## Supplied data:

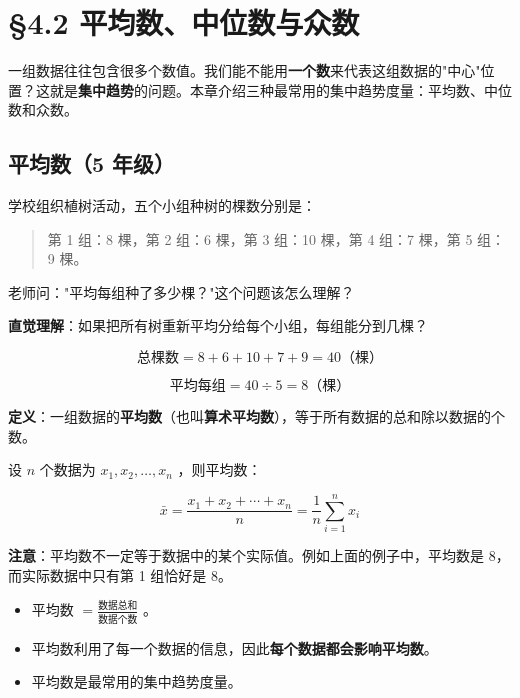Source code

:\chapter{§4.2 平均数、中位数与众数}
\label{sec:4.2}





一组数据往往包含很多个数值。我们能不能用\textbf{一个数}来代表这组数据的"中心"位置？这就是\textbf{集中趋势}的问题。本章介绍三种最常用的集中趋势度量：平均数、中位数和众数。



\section*{平均数（5 年级）}


\begin{explore}


学校组织植树活动，五个小组种树的棵数分别是：

\end{explore}

\begin{quote}
第 1 组：8 棵，第 2 组：6 棵，第 3 组：10 棵，第 4 组：7 棵，第 5 组：9 棵。
\end{quote}


老师问："平均每组种了多少棵？"这个问题该怎么理解？

\begin{understand}


\textbf{直觉理解}：如果把所有树重新平均分给每个小组，每组能分到几棵？

\[
\text{总棵数} = 8 + 6 + 10 + 7 + 9 = 40 \text{（棵）}
\]


\[
\text{平均每组} = 40 \div 5 = 8 \text{（棵）}
\]


\textbf{定义}：一组数据的\textbf{平均数}（也叫\textbf{算术平均数}），等于所有数据的总和除以数据的个数。

设 $n$ 个数据为 $x_1, x_2, \ldots, x_n$ ，则平均数：

\[
\bar{x} = \frac{x_1 + x_2 + \cdots + x_n}{n} = \frac{1}{n}\sum_{i=1}^{n} x_i
\]


\textbf{注意}：平均数不一定等于数据中的某个实际值。例如上面的例子中，平均数是 8，而实际数据中只有第 1 组恰好是 8。

\end{understand}

\begin{keytakeaway}


\begin{itemize}
  \item 平均数 $= \frac{\text{数据总和}}{\text{数据个数}}$ 。
  \item 平均数利用了每一个数据的信息，因此\textbf{每个数据都会影响平均数}。
  \item 平均数是最常用的集中趋势度量。
\end{itemize}


\end{keytakeaway}



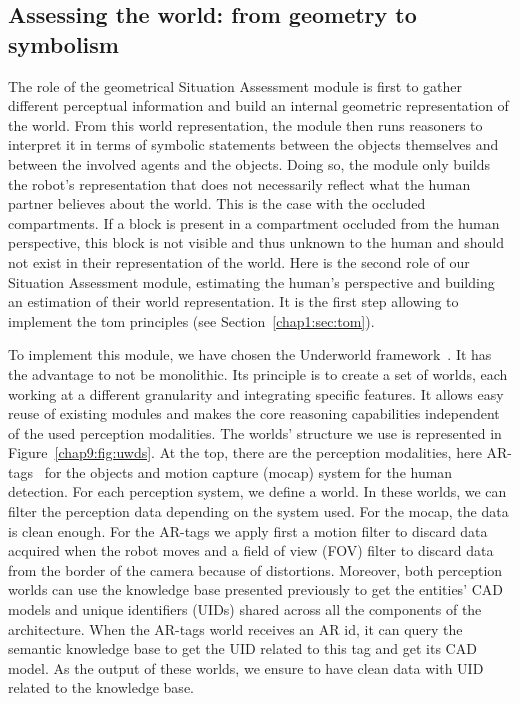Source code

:\documentclass[a4paper,11pt,twoside]{StyleThese}
\begin{document}
\subsection{Assessing the world: from geometry to symbolism}

The role of the geometrical Situation Assessment module is first to gather different perceptual information and build an internal geometric representation of the world. From this world representation, the module then runs reasoners to interpret it in terms of symbolic statements between the objects themselves and between the involved agents and the objects. Doing so, the module only builds the robot's representation that does not necessarily reflect what the human partner believes about the world. This is the case with the occluded compartments. If a block is present in a compartment occluded from the human perspective, this block is not visible and thus unknown to the human and should not exist in their representation of the world. Here is the second role of our Situation Assessment module, estimating the human's perspective and building an estimation of their world representation. It is the first step allowing to implement the \acrshort{tom} principles (see Section~\ref{chap1:sec:tom}).

To implement this module, we have chosen the Underworld framework~\cite{lemaignan_2018_underworlds}. It has the advantage to not be monolithic. Its principle is to create a set of worlds, each working at a different granularity and integrating specific features. It allows easy reuse of existing modules and makes the core reasoning capabilities independent of the used perception modalities. The worlds' structure we use is represented in Figure~\ref{chap9:fig:uwds}. At the top, there are the perception modalities, here AR-tags~\cite{fiala_2005_artag} for the objects and motion capture (mocap) system for the human detection. For each perception system, we define a world. In these worlds, we can filter the perception data depending on the system used. For the mocap, the data is clean enough. For the AR-tags we apply first a motion filter to discard data acquired when the robot moves and a field of view (FOV) filter to discard data from the border of the camera because of distortions. Moreover, both perception worlds can use the knowledge base presented previously to get the entities' CAD models and unique identifiers (UIDs) shared across all the components of the architecture. When the AR-tags world receives an AR id, it can query the semantic knowledge base to get the UID related to this tag and get its CAD model. As the output of these worlds, we ensure to have clean data with UID related to the knowledge base.
\end{document}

## Problem statement:
Give again, exactly, the lines starting at the first entry above and ending at the line with "the world: from"; please leave pictures out.

## Solution for this exercise:
Source code

:\chapter{§4.2 平均数、中位数与众数}
\label{sec:4.2}





一组数据往往包含很多个数值。我们能不能用\textbf{一个数}来代表这组数据的"中心"位置？这就是\textbf{集中趋势}的问题。本章介绍三种最常用的集中趋势度量：平均数、中位数和众数。



\section*{平均数（5 年级）}


\begin{explore}


学校组织植树活动，五个小组种树的棵数分别是：

\end{explore}

\begin{quote}
第 1 组：8 棵，第 2 组：6 棵，第 3 组：10 棵，第 4 组：7 棵，第 5 组：9 棵。
\end{quote}


老师问："平均每组种了多少棵？"这个问题该怎么理解？

\begin{understand}


\textbf{直觉理解}：如果把所有树重新平均分给每个小组，每组能分到几棵？

\[
\text{总棵数} = 8 + 6 + 10 + 7 + 9 = 40 \text{（棵）}
\]


\[
\text{平均每组} = 40 \div 5 = 8 \text{（棵）}
\]


\textbf{定义}：一组数据的\textbf{平均数}（也叫\textbf{算术平均数}），等于所有数据的总和除以数据的个数。

设 $n$ 个数据为 $x_1, x_2, \ldots, x_n$ ，则平均数：

\[
\bar{x} = \frac{x_1 + x_2 + \cdots + x_n}{n} = \frac{1}{n}\sum_{i=1}^{n} x_i
\]


\textbf{注意}：平均数不一定等于数据中的某个实际值。例如上面的例子中，平均数是 8，而实际数据中只有第 1 组恰好是 8。

\end{understand}

\begin{keytakeaway}


\begin{itemize}
  \item 平均数 $= \frac{\text{数据总和}}{\text{数据个数}}$ 。
  \item 平均数利用了每一个数据的信息，因此\textbf{每个数据都会影响平均数}。
  \item 平均数是最常用的集中趋势度量。
\end{itemize}


\end{keytakeaway}



Source code

:\documentclass[a4paper,11pt,twoside]{StyleThese}
\begin{document}
\subsection{Assessing the world: from geometry to symbolism}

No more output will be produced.